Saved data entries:

++++++++++

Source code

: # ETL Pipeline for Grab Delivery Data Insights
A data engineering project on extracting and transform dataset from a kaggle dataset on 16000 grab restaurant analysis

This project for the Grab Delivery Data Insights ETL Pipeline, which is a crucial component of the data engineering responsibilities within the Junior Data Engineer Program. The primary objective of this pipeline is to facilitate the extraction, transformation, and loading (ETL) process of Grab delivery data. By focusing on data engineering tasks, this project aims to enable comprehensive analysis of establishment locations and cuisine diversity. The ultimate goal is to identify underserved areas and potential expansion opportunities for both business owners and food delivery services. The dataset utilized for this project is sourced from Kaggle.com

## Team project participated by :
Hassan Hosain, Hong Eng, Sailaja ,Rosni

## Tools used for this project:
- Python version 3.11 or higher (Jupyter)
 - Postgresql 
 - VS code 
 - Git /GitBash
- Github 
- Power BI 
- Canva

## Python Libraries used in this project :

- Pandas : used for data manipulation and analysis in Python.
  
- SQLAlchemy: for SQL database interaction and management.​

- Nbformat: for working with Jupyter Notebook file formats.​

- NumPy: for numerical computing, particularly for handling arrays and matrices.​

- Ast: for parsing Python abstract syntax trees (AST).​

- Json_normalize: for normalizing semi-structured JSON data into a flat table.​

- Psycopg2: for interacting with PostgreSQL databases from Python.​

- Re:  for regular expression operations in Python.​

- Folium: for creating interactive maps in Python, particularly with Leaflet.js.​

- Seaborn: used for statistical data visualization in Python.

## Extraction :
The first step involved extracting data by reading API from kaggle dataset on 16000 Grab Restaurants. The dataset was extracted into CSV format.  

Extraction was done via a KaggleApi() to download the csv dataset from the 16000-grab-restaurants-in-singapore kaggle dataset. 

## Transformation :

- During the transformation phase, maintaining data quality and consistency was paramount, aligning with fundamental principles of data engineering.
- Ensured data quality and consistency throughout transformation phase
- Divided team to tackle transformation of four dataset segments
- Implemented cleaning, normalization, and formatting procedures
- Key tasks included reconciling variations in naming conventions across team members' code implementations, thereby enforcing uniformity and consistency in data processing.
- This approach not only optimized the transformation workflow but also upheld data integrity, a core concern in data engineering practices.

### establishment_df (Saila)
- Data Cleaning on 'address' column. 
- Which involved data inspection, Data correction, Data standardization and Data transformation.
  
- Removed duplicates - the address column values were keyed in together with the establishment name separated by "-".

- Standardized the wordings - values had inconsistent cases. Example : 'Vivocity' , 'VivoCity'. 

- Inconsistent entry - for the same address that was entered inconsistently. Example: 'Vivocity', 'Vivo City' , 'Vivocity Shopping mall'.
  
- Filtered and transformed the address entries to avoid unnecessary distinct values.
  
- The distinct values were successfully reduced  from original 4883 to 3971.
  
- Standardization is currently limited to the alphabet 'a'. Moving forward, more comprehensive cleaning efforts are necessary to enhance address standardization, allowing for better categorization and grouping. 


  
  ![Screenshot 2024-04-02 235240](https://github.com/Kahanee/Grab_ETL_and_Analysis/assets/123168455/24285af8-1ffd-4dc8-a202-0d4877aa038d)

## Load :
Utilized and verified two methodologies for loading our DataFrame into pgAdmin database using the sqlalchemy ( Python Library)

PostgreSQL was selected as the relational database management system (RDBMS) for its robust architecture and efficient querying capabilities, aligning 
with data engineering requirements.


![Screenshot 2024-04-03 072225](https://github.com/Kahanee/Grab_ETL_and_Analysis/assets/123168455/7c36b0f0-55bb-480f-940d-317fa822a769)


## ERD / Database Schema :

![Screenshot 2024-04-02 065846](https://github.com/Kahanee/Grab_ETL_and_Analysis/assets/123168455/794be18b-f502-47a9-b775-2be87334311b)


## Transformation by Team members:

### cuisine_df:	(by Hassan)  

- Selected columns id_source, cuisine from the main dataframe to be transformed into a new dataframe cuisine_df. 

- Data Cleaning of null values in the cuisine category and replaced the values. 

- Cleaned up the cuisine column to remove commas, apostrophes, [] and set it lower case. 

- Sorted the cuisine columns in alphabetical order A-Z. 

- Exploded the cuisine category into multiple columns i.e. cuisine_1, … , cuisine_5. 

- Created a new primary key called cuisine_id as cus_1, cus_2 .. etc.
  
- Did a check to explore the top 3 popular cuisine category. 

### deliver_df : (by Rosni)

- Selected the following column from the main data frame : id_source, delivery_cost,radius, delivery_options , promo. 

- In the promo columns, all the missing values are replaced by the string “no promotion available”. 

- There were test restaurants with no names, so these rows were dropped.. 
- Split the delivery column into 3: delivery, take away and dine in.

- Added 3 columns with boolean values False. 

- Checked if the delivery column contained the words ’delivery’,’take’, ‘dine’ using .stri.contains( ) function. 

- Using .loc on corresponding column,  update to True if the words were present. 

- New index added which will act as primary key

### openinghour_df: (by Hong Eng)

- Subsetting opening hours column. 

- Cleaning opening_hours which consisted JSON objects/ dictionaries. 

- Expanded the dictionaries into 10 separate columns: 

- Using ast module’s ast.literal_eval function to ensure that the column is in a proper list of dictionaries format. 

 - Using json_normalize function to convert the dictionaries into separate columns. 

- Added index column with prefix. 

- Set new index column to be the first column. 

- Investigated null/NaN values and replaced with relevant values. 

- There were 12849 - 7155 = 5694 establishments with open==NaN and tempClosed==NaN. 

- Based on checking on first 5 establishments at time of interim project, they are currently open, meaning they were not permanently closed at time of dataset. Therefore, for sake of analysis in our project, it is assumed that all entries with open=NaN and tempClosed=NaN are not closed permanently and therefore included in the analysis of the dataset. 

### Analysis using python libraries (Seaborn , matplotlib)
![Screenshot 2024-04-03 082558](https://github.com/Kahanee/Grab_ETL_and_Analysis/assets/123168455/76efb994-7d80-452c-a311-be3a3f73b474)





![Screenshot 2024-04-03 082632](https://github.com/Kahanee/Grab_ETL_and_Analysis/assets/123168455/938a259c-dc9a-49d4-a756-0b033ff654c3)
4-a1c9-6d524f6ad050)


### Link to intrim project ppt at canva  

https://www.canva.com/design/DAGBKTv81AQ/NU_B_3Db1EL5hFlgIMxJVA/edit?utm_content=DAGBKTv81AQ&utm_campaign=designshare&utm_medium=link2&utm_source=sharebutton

++++++++++

Your objective: Look through the entries and copy every line in which the string "phase" appears.

Exercise response:
- During the transformation phase, maintaining data quality and consistency was paramount, aligning with fundamental principles of data engineering.
- Ensured data quality and consistency throughout transformation phase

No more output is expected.